Collect each line of the records containing the string "Object".

Segment Start: SUPPLIED RECORDS

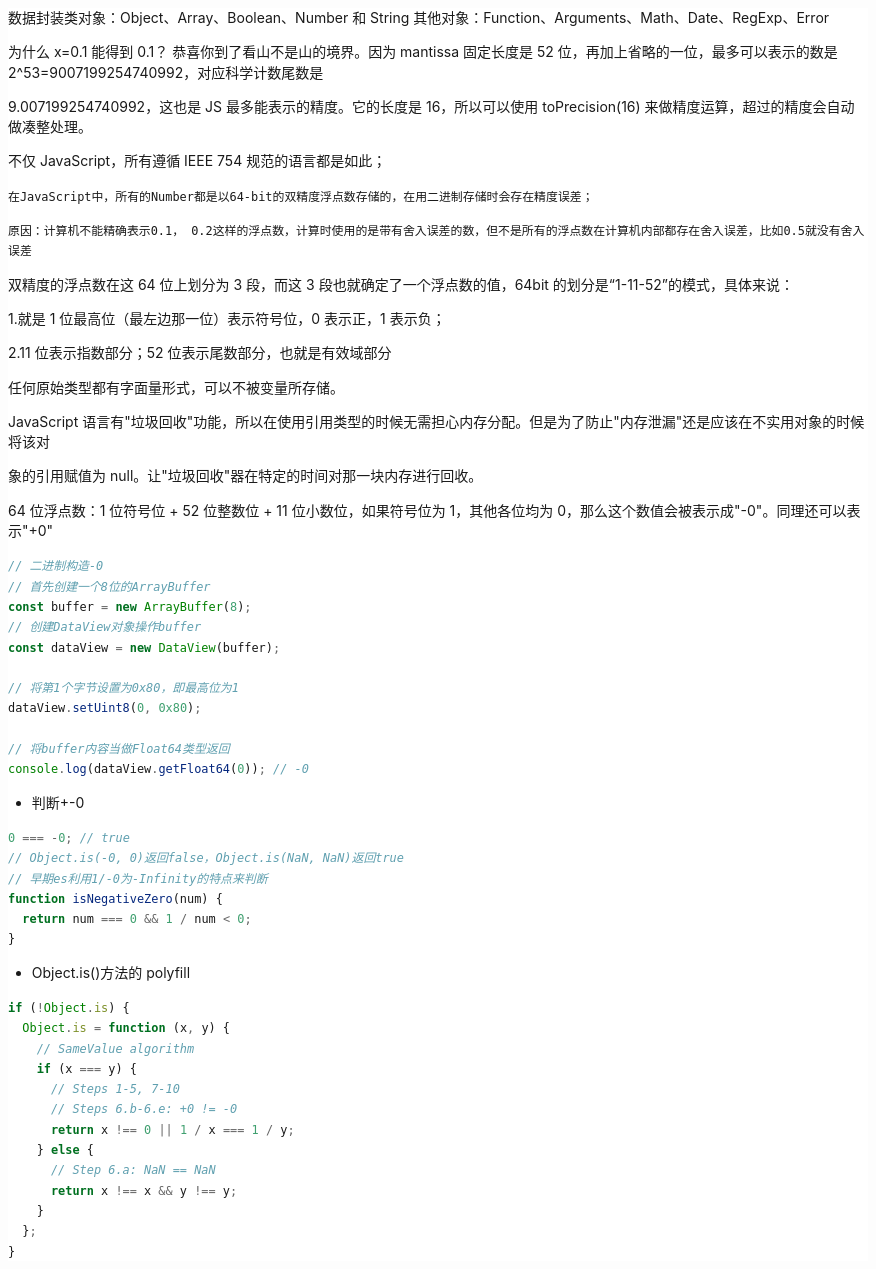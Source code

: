 数据封装类对象：Object、Array、Boolean、Number 和 String
其他对象：Function、Arguments、Math、Date、RegExp、Error

为什么 x=0.1 能得到 0.1？
恭喜你到了看山不是山的境界。因为 mantissa 固定长度是 52 位，再加上省略的一位，最多可以表示的数是 2^53=9007199254740992，对应科学计数尾数是

9.007199254740992，这也是 JS 最多能表示的精度。它的长度是 16，所以可以使用 toPrecision(16) 来做精度运算，超过的精度会自动做凑整处理。

不仅 JavaScript，所有遵循 IEEE 754 规范的语言都是如此；

`在JavaScript中，所有的Number都是以64-bit的双精度浮点数存储的，在用二进制存储时会存在精度误差；`

`原因：计算机不能精确表示0.1， 0.2这样的浮点数，计算时使用的是带有舍入误差的数，但不是所有的浮点数在计算机内部都存在舍入误差，比如0.5就没有舍入误差`

双精度的浮点数在这 64 位上划分为 3 段，而这 3 段也就确定了一个浮点数的值，64bit 的划分是“1-11-52”的模式，具体来说：

1.就是 1 位最高位（最左边那一位）表示符号位，0 表示正，1 表示负；

2.11 位表示指数部分；52 位表示尾数部分，也就是有效域部分

任何原始类型都有字面量形式，可以不被变量所存储。

JavaScript 语言有"垃圾回收"功能，所以在使用引用类型的时候无需担心内存分配。但是为了防止"内存泄漏"还是应该在不实用对象的时候将该对

象的引用赋值为 null。让"垃圾回收"器在特定的时间对那一块内存进行回收。

64 位浮点数：1 位符号位 + 52 位整数位 + 11 位小数位，如果符号位为 1，其他各位均为 0，那么这个数值会被表示成"-0"。同理还可以表示"+0"

```js
// 二进制构造-0
// 首先创建一个8位的ArrayBuffer
const buffer = new ArrayBuffer(8);
// 创建DataView对象操作buffer
const dataView = new DataView(buffer);

// 将第1个字节设置为0x80，即最高位为1
dataView.setUint8(0, 0x80);

// 将buffer内容当做Float64类型返回
console.log(dataView.getFloat64(0)); // -0
```

- 判断+-0

```js
0 === -0; // true
// Object.is(-0, 0)返回false，Object.is(NaN, NaN)返回true
// 早期es利用1/-0为-Infinity的特点来判断
function isNegativeZero(num) {
  return num === 0 && 1 / num < 0;
}
```

- Object.is()方法的 polyfill

```js
if (!Object.is) {
  Object.is = function (x, y) {
    // SameValue algorithm
    if (x === y) {
      // Steps 1-5, 7-10
      // Steps 6.b-6.e: +0 != -0
      return x !== 0 || 1 / x === 1 / y;
    } else {
      // Step 6.a: NaN == NaN
      return x !== x && y !== y;
    }
  };
}
```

Segment End: SUPPLIED RECORDS

# [EXERCISE RESULT]
: 数据封装类对象：Object、Array、Boolean、Number 和 String
// Object.is(-0, 0)返回false，Object.is(NaN, NaN)返回true
- Object.is()方法的 polyfill
if (!Object.is) {
  Object.is = function (x, y) {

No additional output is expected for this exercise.